Goldie has announced a new album entitled The Journey Man, coming out June 16 via Cooking Vinyl and Goldie’s Metalheadz label, which he set up in 1993 along with Kemistry and Storm. There is much anticipation that it might be right up there with Timeless, his debut album of 1995 that set the world of music and drum'n'bass alight with its near-perfect combination of innovative production techniques and spacious, expansive musicality that could loosely be defined as orchestral drum’n’bass jazz. A groundbreaking release in the history of drum and bass music, Timeless blended the complex, chopped and layered breakbeats and deep basslines of jungle and drum and bass with expansive, symphonic strings and atmospherics and female vocals, creating a crossover hit. For Timeless Goldie was joined in the studio by engineer/producer Rob Playford, founder of the Moving Shadow label, who did most of the programming and production, with Goldie generating the musical ideas, rhythms and arrangements. It's this directorial system that Goldie has employed on the eagerly awaited The Journey Man, set for release in June, accompanied by Goldie & The Heritage Orchestra Ensemble headlining the Funk The Format Festival on Saturday 17th June in Hove Park.

The Journey Man is his first album since 1998, a five-years-in-the making, 16-track, two-part personal odyssey that includes contributions from vocalists Natalie Duncan, Terri Walker, Tyler Lee Daly, Natalie Williams, José James, Naomi Pryor and Goldie’s wife Mika Wassenaar-Price. Not that the drum and bass legend has been sitting on his arse all these intervening years. Since the late 90s he's dabbled in the world of acting, including credits for the Bond film The World Is Not Enough, Guy Ritchie's Snatch, EastEnders and the barely seen and much derided Everybody Loves Sunshine, where Goldie had a lead role along with David Bowie, no less.
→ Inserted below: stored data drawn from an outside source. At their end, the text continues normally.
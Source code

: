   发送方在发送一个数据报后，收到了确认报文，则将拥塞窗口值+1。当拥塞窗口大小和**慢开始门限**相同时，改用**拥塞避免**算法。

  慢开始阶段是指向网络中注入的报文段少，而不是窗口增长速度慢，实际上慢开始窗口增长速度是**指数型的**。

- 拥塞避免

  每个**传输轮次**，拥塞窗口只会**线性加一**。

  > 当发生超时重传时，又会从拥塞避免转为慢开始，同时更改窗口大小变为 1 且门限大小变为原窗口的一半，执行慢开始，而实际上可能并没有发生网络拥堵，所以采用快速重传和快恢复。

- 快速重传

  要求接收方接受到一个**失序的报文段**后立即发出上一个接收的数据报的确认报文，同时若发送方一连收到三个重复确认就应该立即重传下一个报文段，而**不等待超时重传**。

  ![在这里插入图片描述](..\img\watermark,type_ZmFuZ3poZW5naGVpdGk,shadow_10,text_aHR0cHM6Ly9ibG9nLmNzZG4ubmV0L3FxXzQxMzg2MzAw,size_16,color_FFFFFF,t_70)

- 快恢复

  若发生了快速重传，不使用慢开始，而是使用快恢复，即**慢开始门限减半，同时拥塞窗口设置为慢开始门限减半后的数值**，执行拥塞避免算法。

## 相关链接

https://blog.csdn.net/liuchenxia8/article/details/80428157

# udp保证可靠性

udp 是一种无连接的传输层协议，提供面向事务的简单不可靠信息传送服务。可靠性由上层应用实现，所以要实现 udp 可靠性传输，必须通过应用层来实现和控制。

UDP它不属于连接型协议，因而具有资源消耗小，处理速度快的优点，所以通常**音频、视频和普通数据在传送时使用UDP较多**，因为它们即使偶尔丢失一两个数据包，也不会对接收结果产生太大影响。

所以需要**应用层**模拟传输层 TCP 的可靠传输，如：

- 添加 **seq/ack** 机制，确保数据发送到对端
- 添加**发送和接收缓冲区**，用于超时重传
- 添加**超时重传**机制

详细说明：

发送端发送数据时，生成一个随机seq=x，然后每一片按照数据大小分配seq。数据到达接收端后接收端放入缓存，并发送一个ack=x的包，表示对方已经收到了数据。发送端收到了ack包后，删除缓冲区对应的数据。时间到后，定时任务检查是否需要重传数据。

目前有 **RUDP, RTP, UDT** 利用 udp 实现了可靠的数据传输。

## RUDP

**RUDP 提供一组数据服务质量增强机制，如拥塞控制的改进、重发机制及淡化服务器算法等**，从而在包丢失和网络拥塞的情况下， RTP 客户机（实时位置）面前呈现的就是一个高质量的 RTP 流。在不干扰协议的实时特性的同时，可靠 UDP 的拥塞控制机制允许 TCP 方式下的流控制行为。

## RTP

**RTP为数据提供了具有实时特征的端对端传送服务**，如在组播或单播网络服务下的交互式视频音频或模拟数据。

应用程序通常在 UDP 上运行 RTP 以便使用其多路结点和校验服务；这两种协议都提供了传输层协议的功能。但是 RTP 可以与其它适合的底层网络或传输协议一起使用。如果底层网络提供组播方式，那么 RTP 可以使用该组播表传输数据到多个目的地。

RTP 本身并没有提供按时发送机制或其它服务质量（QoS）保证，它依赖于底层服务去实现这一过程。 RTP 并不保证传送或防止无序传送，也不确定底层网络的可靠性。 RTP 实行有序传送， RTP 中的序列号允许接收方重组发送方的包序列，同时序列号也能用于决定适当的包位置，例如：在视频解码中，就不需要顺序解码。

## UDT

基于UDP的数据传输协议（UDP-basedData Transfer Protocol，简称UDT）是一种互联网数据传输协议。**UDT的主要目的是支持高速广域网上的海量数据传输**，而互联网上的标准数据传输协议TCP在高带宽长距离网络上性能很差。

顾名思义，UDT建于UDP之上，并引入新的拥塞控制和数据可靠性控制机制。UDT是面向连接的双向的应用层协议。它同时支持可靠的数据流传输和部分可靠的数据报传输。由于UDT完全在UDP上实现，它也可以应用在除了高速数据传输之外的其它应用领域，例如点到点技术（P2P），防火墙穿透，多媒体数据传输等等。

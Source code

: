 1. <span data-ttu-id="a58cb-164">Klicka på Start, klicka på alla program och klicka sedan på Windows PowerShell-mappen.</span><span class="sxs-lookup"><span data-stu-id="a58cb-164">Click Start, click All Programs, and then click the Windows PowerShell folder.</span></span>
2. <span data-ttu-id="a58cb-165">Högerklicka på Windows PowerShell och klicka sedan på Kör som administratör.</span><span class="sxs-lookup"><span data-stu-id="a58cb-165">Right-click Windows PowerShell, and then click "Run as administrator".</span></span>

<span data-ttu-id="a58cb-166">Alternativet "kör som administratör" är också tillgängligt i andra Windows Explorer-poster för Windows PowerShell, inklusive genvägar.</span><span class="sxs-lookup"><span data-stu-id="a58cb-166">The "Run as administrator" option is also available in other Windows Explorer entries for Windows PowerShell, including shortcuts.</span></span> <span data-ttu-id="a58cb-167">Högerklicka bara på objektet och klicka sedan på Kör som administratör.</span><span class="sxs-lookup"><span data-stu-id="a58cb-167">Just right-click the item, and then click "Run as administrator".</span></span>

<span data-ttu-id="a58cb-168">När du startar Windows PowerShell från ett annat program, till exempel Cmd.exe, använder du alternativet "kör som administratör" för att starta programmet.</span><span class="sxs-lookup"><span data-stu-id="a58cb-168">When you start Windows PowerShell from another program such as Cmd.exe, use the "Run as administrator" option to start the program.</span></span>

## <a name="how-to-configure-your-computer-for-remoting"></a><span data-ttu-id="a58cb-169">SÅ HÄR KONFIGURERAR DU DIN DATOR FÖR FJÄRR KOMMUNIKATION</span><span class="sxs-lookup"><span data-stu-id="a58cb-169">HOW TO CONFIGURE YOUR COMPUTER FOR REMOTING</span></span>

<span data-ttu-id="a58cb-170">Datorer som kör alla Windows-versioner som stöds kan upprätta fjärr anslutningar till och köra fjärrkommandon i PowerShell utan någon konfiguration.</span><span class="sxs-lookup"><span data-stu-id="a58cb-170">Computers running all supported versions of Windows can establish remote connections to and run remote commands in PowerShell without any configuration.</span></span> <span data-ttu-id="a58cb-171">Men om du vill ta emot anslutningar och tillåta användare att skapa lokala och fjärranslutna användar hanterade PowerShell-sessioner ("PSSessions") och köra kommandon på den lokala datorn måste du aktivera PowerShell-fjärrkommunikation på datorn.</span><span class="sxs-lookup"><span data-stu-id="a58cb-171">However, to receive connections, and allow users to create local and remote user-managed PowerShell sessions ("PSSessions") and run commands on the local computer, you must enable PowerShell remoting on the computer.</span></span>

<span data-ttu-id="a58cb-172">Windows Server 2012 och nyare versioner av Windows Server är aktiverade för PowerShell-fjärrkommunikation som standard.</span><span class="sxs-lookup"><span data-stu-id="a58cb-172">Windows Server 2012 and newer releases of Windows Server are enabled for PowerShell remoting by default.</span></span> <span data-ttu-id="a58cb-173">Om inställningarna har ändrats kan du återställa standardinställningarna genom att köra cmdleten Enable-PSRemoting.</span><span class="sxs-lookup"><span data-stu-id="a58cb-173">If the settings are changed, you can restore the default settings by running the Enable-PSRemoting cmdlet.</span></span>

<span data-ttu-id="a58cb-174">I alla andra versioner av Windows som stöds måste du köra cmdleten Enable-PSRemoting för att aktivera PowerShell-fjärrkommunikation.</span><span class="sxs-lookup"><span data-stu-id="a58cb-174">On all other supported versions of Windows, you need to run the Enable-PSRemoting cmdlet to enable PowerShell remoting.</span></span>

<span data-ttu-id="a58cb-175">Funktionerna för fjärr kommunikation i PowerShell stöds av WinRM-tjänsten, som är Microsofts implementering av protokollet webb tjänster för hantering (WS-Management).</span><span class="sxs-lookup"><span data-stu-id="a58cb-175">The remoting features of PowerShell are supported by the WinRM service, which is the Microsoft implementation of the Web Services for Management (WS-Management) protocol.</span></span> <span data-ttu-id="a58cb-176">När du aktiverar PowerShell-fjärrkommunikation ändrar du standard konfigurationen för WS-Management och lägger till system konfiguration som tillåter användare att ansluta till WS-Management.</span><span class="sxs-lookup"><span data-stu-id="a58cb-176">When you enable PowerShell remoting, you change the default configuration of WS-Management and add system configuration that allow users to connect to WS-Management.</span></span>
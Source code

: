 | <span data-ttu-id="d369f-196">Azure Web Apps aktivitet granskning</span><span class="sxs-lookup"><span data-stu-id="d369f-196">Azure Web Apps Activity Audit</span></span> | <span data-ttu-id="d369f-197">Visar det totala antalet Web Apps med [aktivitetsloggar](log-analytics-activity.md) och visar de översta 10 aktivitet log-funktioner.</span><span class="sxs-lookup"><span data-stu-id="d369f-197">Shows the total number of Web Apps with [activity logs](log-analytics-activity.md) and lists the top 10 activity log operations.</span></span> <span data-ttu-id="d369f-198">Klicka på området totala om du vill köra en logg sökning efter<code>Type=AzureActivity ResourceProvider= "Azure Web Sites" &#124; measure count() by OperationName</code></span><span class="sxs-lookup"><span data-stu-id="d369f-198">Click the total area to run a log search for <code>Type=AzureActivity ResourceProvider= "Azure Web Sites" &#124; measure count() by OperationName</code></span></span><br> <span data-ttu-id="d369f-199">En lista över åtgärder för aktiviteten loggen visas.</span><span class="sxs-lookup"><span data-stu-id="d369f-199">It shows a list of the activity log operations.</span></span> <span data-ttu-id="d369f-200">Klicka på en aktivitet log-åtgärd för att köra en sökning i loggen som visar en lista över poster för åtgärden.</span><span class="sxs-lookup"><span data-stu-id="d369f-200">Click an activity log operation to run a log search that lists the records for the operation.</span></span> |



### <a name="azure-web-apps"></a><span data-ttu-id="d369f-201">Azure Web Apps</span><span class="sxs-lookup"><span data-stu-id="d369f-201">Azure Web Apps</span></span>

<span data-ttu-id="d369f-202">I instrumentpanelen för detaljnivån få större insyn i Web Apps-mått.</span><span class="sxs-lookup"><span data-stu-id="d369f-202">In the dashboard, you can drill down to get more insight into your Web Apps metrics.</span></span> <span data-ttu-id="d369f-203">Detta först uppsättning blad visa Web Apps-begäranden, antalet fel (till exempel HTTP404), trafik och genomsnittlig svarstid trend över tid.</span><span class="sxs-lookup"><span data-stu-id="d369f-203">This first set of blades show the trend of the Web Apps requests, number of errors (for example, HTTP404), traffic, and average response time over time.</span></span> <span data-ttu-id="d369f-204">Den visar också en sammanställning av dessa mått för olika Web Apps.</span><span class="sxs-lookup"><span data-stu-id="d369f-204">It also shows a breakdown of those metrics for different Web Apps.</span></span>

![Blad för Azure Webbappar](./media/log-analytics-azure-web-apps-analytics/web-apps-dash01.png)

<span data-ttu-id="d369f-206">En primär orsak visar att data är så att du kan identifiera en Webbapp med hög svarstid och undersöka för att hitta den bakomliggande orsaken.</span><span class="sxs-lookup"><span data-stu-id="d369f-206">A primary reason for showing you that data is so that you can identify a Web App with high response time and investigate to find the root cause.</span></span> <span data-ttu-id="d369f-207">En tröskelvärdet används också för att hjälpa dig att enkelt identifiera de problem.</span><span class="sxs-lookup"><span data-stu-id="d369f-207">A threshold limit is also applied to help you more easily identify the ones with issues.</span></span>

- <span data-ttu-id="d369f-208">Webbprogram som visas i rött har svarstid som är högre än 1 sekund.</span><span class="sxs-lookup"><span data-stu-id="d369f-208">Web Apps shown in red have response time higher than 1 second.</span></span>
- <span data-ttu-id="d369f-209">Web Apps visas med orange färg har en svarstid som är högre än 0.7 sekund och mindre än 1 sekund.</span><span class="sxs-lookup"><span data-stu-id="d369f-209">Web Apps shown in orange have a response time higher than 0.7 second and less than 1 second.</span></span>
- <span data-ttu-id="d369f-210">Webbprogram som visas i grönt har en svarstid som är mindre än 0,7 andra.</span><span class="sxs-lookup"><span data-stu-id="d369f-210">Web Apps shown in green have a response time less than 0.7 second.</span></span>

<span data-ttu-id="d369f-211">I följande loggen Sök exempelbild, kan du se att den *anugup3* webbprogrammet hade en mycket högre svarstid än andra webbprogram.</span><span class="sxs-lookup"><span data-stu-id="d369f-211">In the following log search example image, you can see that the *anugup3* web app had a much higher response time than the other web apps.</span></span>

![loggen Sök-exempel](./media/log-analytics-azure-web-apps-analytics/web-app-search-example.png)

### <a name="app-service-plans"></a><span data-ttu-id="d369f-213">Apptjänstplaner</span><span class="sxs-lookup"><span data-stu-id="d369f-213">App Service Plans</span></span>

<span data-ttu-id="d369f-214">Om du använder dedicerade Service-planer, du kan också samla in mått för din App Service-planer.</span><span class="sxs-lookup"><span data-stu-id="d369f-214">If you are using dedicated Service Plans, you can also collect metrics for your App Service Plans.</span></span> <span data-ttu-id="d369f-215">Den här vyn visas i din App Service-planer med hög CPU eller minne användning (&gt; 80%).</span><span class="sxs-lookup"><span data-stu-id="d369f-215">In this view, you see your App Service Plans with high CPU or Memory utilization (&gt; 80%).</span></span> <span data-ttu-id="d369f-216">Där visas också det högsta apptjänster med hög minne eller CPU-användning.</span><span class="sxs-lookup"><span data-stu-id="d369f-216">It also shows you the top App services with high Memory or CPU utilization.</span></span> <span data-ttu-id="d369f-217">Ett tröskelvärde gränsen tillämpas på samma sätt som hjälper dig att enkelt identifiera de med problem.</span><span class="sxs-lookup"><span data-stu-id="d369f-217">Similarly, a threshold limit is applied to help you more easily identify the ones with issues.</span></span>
Then Clifford Joseph Price (his real name) took a detour and became a relatively early participant of celebrity status TV show cash-ins, appearing in such light entertainment fodder as Celebrity Big Brother 2, Come Dine With Me and Strictly Come Dancing. However, he didn't set the world alight in this area of entertainment either, being the first contestant to be booted out of both Celebrity and Strictly. However, he did markedly better with Maestro, where he learnt to conduct a concert orchestra, finishing second in the end to comedian Sue Perkins.

 

 

That experience, of actually conducting a real live orchestra, brought him properly back into the world of music, including reworking the Timeless album as a live orchestral experience. Moreover, the two-part Classic Goldie TV show was broadcast in 2009, showing him learn to write a score for a large orchestra and choir. The resulting composition, commissioned by the BBC and entitled Sine Tempore (Timeless), was performed at two children's Promenade concerts in the Royal Albert Hall and which featured music connected with Charles Darwin and the creation and evolution of the world.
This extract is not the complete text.